[Start of section]

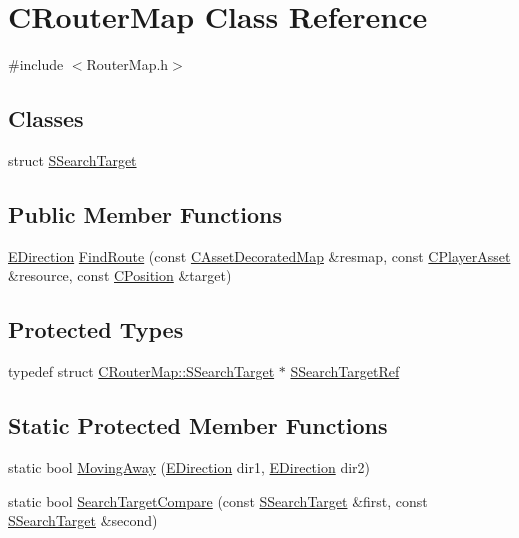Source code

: \hypertarget{classCRouterMap}{}\section{C\+Router\+Map Class Reference}
\label{classCRouterMap}


{\ttfamily \#include $<$Router\+Map.\+h$>$}

\subsection*{Classes}
\begin{DoxyCompactItemize}
\item 
struct \hyperlink{structCRouterMap_1_1SSearchTarget}{S\+Search\+Target}
\end{DoxyCompactItemize}
\subsection*{Public Member Functions}
\begin{DoxyCompactItemize}
\item 
\hyperlink{GameDataTypes_8h_acb2b033915f6659a71a38b5aa6e4eb42}{E\+Direction} \hyperlink{classCRouterMap_ac638dca74d6ebe3602db9f7c69881146}{Find\+Route} (const \hyperlink{classCAssetDecoratedMap}{C\+Asset\+Decorated\+Map} \&resmap, const \hyperlink{classCPlayerAsset}{C\+Player\+Asset} \&resource, const \hyperlink{classCPosition}{C\+Position} \&target)
\end{DoxyCompactItemize}
\subsection*{Protected Types}
\begin{DoxyCompactItemize}
\item 
typedef struct \hyperlink{structCRouterMap_1_1SSearchTarget}{C\+Router\+Map\+::\+S\+Search\+Target} $\ast$ \hyperlink{classCRouterMap_a6996ef024b965180f73c433ba6f50154}{S\+Search\+Target\+Ref}
\end{DoxyCompactItemize}
\subsection*{Static Protected Member Functions}
\begin{DoxyCompactItemize}
\item 
static bool \hyperlink{classCRouterMap_adf9041b4e1face1308c556c0ba0de9af}{Moving\+Away} (\hyperlink{GameDataTypes_8h_acb2b033915f6659a71a38b5aa6e4eb42}{E\+Direction} dir1, \hyperlink{GameDataTypes_8h_acb2b033915f6659a71a38b5aa6e4eb42}{E\+Direction} dir2)
\item 
static bool \hyperlink{classCRouterMap_a1a581c85a34b6d0fcc5ddc3d0ae7fb00}{Search\+Target\+Compare} (const \hyperlink{structCRouterMap_1_1SSearchTarget}{S\+Search\+Target} \&first, const \hyperlink{structCRouterMap_1_1SSearchTarget}{S\+Search\+Target} \&second)
\end{DoxyCompactItemize}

[End of section]

Could you retype each line of the material above exactly, skipping the pictures?

Source code

: \hypertarget{classCRouterMap}{}\section{C\+Router\+Map Class Reference}
\label{classCRouterMap}


{\ttfamily \#include $<$Router\+Map.\+h$>$}

\subsection*{Classes}
\begin{DoxyCompactItemize}
\item 
struct \hyperlink{structCRouterMap_1_1SSearchTarget}{S\+Search\+Target}
\end{DoxyCompactItemize}
\subsection*{Public Member Functions}
\begin{DoxyCompactItemize}
\item 
\hyperlink{GameDataTypes_8h_acb2b033915f6659a71a38b5aa6e4eb42}{E\+Direction} \hyperlink{classCRouterMap_ac638dca74d6ebe3602db9f7c69881146}{Find\+Route} (const \hyperlink{classCAssetDecoratedMap}{C\+Asset\+Decorated\+Map} \&resmap, const \hyperlink{classCPlayerAsset}{C\+Player\+Asset} \&resource, const \hyperlink{classCPosition}{C\+Position} \&target)
\end{DoxyCompactItemize}
\subsection*{Protected Types}
\begin{DoxyCompactItemize}
\item 
typedef struct \hyperlink{structCRouterMap_1_1SSearchTarget}{C\+Router\+Map\+::\+S\+Search\+Target} $\ast$ \hyperlink{classCRouterMap_a6996ef024b965180f73c433ba6f50154}{S\+Search\+Target\+Ref}
\end{DoxyCompactItemize}
\subsection*{Static Protected Member Functions}
\begin{DoxyCompactItemize}
\item 
static bool \hyperlink{classCRouterMap_adf9041b4e1face1308c556c0ba0de9af}{Moving\+Away} (\hyperlink{GameDataTypes_8h_acb2b033915f6659a71a38b5aa6e4eb42}{E\+Direction} dir1, \hyperlink{GameDataTypes_8h_acb2b033915f6659a71a38b5aa6e4eb42}{E\+Direction} dir2)
\item 
static bool \hyperlink{classCRouterMap_a1a581c85a34b6d0fcc5ddc3d0ae7fb00}{Search\+Target\+Compare} (const \hyperlink{structCRouterMap_1_1SSearchTarget}{S\+Search\+Target} \&first, const \hyperlink{structCRouterMap_1_1SSearchTarget}{S\+Search\+Target} \&second)
\end{DoxyCompactItemize}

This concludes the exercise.